Brave has a few demos ready for users to try today, including ones that prioritize posts from smaller tech blogs and filter out posts from the top 1,000 sites on the web. There’s even a mask to exclude posts from Pinterest, because Brave clearly knows the frustration of trying to find an image and getting a Pinterest post without a source. Brave says these glasses are for demo purposes only, and developers can expand or fork them. It will start removing these glasses once users start creating their own, but hopefully the Pinterest one will stick.
Although Brave claims that its engine, which is independent of entities such as Google and Bing, “has no editorial biases”, this does not change the fact that there are biases inherently present in all algorithms. The glasses are intended to mitigate this, essentially allowing you to participate in defining these biases.
After trying the feature out for myself, I was impressed with how effective it was. I searched for “AirPods Pro review” with the “Tech Blogs” filter turned on, and a bunch of independent blogs came up – The edge was not found. To compare, I googled the same thing and saw that The edge appears on the first page of results.

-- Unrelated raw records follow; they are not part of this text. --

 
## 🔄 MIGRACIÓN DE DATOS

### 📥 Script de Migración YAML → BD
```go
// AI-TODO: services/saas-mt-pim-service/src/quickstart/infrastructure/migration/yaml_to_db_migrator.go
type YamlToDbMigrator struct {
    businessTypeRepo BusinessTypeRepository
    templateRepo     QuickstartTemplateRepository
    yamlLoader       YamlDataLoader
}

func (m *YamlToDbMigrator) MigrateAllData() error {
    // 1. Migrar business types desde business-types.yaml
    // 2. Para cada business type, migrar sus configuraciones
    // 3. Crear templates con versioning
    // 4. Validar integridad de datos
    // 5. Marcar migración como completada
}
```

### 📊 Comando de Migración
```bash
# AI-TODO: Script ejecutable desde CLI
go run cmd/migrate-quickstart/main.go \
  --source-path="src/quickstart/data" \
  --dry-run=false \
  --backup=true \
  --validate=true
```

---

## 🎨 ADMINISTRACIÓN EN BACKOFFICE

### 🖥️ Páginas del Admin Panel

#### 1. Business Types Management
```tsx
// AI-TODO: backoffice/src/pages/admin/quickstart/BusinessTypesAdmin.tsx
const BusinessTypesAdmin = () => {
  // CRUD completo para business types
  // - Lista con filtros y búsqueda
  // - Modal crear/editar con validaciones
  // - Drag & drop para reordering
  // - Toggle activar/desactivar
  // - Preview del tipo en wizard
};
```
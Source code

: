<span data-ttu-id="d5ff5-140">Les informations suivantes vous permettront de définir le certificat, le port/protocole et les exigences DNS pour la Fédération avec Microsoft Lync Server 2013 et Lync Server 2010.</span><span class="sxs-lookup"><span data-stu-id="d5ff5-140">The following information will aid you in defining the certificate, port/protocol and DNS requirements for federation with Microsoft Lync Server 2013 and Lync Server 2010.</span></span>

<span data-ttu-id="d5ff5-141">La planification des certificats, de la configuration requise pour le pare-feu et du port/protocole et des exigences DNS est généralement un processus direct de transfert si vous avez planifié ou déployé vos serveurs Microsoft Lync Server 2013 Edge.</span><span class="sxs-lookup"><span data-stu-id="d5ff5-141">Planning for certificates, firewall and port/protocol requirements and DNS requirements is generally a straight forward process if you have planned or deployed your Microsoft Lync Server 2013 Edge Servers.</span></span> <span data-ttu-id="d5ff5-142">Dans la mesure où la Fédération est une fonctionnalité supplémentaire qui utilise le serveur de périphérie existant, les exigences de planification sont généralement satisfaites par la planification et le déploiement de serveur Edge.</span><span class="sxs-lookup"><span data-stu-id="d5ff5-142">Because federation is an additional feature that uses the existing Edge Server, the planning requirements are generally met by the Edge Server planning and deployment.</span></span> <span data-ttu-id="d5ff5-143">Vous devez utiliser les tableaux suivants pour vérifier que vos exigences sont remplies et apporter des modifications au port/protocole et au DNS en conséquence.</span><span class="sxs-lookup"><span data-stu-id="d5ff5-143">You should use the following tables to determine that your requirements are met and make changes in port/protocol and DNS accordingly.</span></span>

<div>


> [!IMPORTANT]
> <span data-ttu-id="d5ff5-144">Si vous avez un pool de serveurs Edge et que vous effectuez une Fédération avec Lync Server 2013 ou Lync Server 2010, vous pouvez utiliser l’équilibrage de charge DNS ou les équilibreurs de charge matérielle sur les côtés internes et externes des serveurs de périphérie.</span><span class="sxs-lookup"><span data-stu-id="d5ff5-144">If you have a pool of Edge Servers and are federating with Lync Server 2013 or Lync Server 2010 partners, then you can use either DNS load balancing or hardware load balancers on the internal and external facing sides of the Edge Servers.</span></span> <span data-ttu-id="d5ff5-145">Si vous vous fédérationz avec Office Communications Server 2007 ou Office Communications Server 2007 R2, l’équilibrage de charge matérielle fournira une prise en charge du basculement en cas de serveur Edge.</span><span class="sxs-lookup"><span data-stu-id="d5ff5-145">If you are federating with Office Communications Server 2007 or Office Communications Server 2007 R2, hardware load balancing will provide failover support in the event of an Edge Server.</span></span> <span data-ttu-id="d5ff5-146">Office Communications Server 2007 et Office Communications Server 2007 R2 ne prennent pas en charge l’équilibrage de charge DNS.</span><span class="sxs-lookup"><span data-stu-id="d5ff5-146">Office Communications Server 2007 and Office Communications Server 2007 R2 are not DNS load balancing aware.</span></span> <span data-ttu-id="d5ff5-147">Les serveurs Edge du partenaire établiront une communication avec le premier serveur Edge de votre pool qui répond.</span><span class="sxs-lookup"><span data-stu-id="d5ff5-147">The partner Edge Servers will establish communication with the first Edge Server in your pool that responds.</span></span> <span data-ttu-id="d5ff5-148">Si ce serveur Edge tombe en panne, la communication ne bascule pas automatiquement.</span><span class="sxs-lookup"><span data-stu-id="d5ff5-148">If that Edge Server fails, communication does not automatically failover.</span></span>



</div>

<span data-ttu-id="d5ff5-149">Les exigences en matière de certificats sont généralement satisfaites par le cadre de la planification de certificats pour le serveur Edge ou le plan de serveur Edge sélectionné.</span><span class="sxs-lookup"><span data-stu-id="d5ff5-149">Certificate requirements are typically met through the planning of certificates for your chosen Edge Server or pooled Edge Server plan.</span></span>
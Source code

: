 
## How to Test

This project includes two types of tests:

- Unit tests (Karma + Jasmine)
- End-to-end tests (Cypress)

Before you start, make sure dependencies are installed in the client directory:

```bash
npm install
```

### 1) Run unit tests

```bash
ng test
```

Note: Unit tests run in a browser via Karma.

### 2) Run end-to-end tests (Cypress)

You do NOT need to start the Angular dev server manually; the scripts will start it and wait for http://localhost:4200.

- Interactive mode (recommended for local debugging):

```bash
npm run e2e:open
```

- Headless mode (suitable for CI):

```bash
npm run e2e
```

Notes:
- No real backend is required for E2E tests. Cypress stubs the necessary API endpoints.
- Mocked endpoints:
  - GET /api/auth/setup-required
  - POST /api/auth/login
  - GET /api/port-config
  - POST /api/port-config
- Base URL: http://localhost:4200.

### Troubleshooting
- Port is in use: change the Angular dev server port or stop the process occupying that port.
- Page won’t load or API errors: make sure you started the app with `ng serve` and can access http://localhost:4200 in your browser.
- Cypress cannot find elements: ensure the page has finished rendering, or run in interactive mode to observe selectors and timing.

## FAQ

But I was a bit disappointed to find that creating your own glasses isn’t as easy as I thought – here I thought you could switch to a bunch of filters or just enter your own keywords. Well, it turns out there’s some coding involved; developers can learn about the tool on GitHub. For now, I’ll wait for someone to come up with a mask that allows me to only see articles from satirical sources.
Along with launching Goggles, Brave also announced that its search engine is no longer in beta and has already logged 2.5 billion searches over the past year. Brave is quickly becoming the Swiss army knife of search engines (at least in my opinion). It rolled out a new Discussions feature in April that began to eliminate the need for users to add “Reddit” to the end of their searches – it now shows Reddit results for relevant queries.